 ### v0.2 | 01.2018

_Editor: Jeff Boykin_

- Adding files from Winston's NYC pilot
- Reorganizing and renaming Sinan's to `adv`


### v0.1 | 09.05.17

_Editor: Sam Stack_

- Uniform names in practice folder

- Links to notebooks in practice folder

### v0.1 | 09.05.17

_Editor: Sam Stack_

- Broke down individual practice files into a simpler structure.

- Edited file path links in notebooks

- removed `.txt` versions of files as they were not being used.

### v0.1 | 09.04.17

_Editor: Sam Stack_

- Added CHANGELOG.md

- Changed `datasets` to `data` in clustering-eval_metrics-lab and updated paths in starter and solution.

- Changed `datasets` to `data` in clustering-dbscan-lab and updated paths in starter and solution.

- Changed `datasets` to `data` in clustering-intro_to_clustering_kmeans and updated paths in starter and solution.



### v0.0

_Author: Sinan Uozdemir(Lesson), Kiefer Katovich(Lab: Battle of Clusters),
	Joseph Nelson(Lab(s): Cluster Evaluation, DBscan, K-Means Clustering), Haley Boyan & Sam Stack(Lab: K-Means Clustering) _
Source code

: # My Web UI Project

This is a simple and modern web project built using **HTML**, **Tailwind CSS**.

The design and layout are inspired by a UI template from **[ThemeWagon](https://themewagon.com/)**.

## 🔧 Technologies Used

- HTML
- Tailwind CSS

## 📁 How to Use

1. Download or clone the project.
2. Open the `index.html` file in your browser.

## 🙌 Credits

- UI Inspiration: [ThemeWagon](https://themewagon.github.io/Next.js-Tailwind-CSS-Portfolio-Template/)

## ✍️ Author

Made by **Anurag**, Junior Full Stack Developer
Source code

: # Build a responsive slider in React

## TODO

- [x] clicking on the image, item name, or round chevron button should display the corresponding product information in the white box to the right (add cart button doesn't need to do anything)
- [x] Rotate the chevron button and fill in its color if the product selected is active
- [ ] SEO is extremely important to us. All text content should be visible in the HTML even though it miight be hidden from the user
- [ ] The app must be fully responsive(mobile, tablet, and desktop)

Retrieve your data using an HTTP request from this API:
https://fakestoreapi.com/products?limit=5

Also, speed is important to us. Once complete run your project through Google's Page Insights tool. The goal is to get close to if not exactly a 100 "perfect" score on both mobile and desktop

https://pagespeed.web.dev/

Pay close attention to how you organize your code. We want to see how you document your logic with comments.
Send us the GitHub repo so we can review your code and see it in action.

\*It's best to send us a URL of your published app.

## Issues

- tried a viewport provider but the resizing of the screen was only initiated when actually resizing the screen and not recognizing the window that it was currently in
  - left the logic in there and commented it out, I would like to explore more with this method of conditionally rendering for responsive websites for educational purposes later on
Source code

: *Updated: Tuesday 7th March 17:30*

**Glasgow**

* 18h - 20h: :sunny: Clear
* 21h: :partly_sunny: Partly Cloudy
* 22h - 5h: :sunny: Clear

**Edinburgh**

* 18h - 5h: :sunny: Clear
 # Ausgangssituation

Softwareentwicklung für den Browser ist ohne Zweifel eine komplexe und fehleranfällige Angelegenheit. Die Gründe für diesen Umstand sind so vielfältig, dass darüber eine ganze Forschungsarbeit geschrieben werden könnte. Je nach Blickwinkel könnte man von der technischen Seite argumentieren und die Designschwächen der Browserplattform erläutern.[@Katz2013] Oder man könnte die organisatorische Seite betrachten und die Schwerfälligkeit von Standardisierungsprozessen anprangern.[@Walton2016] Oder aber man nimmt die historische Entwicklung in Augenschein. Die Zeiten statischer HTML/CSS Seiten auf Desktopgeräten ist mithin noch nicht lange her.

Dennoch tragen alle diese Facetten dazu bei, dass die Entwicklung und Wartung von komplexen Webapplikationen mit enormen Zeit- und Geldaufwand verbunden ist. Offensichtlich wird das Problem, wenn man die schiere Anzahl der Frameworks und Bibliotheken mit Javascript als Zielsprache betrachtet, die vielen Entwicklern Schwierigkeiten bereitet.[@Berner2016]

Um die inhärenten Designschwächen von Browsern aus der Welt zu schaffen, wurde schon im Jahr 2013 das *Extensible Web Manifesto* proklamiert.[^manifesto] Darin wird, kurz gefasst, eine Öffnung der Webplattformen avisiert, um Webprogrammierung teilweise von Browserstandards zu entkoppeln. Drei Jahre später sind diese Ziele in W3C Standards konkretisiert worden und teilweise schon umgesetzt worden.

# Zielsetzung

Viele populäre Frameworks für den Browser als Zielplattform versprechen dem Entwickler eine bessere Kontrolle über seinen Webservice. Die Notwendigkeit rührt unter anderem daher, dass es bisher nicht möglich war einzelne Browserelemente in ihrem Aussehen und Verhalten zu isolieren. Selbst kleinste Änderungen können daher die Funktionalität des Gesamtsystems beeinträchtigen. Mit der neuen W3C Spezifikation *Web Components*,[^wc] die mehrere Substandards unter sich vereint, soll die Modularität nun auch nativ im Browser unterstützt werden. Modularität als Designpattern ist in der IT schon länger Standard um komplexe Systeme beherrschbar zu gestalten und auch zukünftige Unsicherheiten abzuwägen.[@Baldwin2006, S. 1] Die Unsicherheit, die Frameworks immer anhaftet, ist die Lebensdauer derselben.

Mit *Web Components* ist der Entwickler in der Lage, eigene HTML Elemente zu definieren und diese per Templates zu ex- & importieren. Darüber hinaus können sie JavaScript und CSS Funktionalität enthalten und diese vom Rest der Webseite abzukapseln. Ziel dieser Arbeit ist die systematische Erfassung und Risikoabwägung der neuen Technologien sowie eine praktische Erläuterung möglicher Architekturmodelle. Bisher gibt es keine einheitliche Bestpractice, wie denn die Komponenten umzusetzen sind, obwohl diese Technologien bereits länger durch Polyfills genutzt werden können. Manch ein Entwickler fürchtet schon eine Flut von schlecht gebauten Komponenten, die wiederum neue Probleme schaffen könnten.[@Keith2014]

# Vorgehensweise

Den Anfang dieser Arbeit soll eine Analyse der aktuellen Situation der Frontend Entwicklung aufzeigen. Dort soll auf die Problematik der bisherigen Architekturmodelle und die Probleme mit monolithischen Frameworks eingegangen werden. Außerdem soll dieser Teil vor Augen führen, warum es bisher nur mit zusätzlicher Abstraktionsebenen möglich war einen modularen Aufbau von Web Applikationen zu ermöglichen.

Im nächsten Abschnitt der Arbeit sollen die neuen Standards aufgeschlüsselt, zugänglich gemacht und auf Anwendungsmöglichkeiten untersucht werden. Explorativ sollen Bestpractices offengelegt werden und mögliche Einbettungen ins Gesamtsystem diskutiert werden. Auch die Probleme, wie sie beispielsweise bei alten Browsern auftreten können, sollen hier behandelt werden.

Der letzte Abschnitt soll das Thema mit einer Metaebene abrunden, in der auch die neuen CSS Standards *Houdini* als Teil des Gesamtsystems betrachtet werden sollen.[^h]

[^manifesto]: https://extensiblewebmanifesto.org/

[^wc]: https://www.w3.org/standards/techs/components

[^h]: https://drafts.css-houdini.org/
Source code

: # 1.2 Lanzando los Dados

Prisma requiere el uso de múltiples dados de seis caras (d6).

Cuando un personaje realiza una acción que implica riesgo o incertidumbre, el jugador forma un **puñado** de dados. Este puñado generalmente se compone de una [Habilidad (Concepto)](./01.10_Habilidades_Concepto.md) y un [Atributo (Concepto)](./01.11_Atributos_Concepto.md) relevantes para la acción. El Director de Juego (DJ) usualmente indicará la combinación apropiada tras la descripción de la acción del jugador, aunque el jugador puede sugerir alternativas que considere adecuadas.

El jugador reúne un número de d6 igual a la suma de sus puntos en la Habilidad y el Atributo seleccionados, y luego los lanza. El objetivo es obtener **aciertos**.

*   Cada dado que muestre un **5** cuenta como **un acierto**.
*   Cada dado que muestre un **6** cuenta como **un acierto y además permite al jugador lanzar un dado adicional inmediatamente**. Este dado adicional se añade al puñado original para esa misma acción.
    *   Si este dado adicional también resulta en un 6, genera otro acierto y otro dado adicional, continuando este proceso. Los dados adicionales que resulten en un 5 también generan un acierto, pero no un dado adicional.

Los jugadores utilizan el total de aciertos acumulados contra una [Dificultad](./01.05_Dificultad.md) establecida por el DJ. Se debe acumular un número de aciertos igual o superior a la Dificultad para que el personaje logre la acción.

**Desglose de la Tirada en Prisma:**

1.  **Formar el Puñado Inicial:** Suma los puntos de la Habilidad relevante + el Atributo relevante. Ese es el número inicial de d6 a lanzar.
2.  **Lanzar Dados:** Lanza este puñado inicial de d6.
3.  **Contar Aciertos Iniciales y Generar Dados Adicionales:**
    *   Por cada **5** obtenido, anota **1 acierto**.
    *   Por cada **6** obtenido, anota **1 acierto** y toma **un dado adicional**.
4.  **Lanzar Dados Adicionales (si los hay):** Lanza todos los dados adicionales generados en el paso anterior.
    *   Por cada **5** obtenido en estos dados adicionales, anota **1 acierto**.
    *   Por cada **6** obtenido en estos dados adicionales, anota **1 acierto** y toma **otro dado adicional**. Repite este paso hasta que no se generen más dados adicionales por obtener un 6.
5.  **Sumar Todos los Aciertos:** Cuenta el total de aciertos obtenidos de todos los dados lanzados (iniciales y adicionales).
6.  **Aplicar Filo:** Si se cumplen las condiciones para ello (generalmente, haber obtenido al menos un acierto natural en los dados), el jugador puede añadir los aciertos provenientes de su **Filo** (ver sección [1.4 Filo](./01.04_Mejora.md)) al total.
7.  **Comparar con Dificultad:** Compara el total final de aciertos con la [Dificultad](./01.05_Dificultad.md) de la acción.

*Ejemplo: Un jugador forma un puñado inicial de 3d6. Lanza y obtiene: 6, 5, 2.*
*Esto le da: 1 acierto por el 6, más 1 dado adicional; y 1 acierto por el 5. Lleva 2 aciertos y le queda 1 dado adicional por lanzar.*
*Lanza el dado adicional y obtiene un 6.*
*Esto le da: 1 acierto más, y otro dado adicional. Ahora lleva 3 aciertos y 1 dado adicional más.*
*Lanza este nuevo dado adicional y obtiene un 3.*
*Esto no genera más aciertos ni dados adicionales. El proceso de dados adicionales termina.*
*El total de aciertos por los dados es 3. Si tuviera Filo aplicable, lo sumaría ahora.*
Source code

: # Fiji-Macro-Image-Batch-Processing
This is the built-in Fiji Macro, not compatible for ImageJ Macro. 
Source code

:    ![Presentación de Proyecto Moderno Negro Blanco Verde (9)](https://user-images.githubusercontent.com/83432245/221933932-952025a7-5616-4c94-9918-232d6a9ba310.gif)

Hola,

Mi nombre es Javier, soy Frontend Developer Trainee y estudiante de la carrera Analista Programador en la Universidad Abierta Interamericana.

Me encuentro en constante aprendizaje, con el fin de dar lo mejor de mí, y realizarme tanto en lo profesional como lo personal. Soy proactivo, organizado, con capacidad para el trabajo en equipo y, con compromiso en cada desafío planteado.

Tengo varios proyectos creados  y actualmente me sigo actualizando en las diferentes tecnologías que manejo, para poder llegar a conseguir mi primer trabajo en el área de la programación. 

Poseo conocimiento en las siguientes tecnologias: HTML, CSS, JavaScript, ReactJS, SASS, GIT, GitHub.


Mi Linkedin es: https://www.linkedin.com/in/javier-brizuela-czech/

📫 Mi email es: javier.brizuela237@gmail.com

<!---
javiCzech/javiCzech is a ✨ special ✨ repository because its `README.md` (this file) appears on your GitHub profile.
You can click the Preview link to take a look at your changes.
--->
________________________
▶ [What is expected]:
Write out exactly, please, the lines beginning at the start of the material and ending with the line that holds "Web UI Project", both included.

▶ [Result of this exercise]:
 ### v0.2 | 01.2018

_Editor: Jeff Boykin_

- Adding files from Winston's NYC pilot
- Reorganizing and renaming Sinan's to `adv`


### v0.1 | 09.05.17

_Editor: Sam Stack_

- Uniform names in practice folder

- Links to notebooks in practice folder

### v0.1 | 09.05.17

_Editor: Sam Stack_

- Broke down individual practice files into a simpler structure.

- Edited file path links in notebooks

- removed `.txt` versions of files as they were not being used.

### v0.1 | 09.04.17

_Editor: Sam Stack_

- Added CHANGELOG.md

- Changed `datasets` to `data` in clustering-eval_metrics-lab and updated paths in starter and solution.

- Changed `datasets` to `data` in clustering-dbscan-lab and updated paths in starter and solution.

- Changed `datasets` to `data` in clustering-intro_to_clustering_kmeans and updated paths in starter and solution.



### v0.0

_Author: Sinan Uozdemir(Lesson), Kiefer Katovich(Lab: Battle of Clusters),
	Joseph Nelson(Lab(s): Cluster Evaluation, DBscan, K-Means Clustering), Haley Boyan & Sam Stack(Lab: K-Means Clustering) _
Source code

: # My Web UI Project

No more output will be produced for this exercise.